(Items from a dataset)
#####
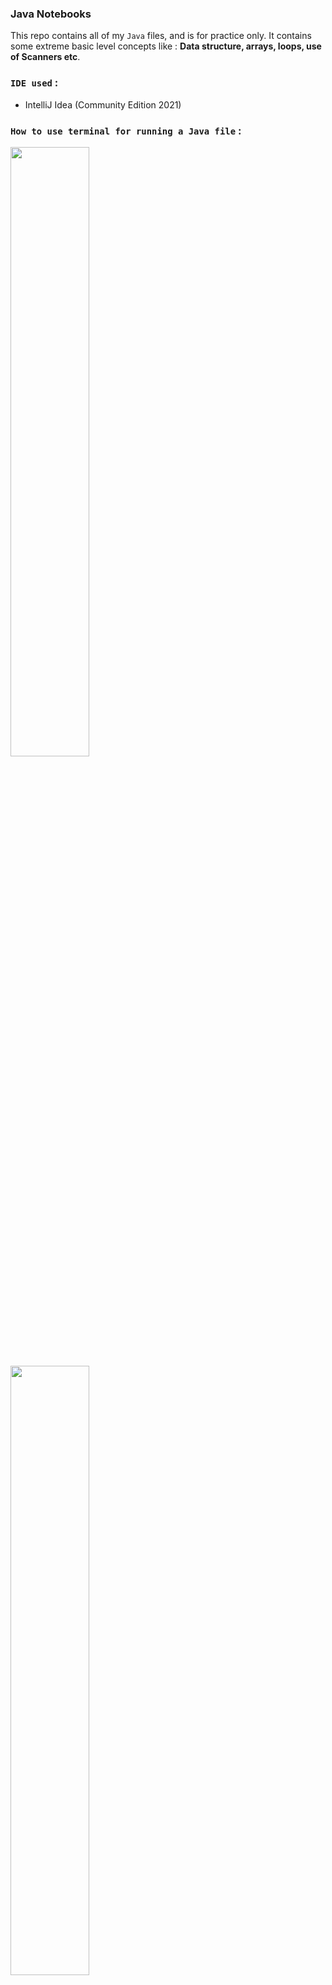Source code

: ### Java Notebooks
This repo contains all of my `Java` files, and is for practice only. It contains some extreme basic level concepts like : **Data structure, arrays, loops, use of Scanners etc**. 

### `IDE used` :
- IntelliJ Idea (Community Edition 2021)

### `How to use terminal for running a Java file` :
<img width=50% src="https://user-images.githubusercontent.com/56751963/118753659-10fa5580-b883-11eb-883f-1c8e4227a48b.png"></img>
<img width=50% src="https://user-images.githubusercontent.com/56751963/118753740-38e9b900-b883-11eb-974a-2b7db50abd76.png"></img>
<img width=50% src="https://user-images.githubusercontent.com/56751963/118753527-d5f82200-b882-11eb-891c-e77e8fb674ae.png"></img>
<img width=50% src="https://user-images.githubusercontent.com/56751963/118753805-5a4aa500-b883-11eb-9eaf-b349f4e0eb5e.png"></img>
#####
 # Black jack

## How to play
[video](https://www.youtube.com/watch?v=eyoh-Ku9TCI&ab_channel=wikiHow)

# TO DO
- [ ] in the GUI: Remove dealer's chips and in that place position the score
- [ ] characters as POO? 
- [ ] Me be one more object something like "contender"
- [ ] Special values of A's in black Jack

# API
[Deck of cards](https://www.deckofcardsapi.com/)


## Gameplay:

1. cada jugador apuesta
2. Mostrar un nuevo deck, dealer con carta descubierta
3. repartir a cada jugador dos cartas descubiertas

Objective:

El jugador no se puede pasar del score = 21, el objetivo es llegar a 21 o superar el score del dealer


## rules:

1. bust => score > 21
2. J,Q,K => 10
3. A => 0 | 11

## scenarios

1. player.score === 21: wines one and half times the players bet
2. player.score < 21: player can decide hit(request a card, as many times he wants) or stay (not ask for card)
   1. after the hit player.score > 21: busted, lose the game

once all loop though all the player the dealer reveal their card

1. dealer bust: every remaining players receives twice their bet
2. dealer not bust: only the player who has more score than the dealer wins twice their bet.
#####
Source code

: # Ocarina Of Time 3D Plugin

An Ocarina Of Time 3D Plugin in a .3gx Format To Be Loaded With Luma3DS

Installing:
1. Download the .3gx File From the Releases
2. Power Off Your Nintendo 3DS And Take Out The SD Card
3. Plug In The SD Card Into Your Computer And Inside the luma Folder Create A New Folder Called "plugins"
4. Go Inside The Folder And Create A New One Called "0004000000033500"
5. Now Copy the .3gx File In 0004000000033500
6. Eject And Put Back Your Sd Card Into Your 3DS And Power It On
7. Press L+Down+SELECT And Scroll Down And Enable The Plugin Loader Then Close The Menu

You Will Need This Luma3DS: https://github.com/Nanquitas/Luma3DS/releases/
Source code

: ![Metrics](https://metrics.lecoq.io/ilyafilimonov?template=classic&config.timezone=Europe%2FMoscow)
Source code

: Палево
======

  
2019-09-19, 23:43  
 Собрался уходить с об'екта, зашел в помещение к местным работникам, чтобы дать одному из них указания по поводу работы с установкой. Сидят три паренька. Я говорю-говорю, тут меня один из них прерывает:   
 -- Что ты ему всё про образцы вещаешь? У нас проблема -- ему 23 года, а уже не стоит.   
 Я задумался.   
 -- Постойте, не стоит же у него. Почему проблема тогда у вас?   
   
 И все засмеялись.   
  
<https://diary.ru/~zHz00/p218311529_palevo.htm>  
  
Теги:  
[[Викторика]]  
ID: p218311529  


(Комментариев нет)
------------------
#####
• [WHAT THE EXERCISE ASKS]: Look above for the line containing "2. player.score <". Output from there through the line containing "2. dealer not", exactly and inclusively.

• [WRITTEN SOLUTION]:
2. player.score < 21: player can decide hit(request a card, as many times he wants) or stay (not ask for card)
   1. after the hit player.score > 21: busted, lose the game

once all loop though all the player the dealer reveal their card

1. dealer bust: every remaining players receives twice their bet
2. dealer not bust: only the player who has more score than the dealer wins twice their bet.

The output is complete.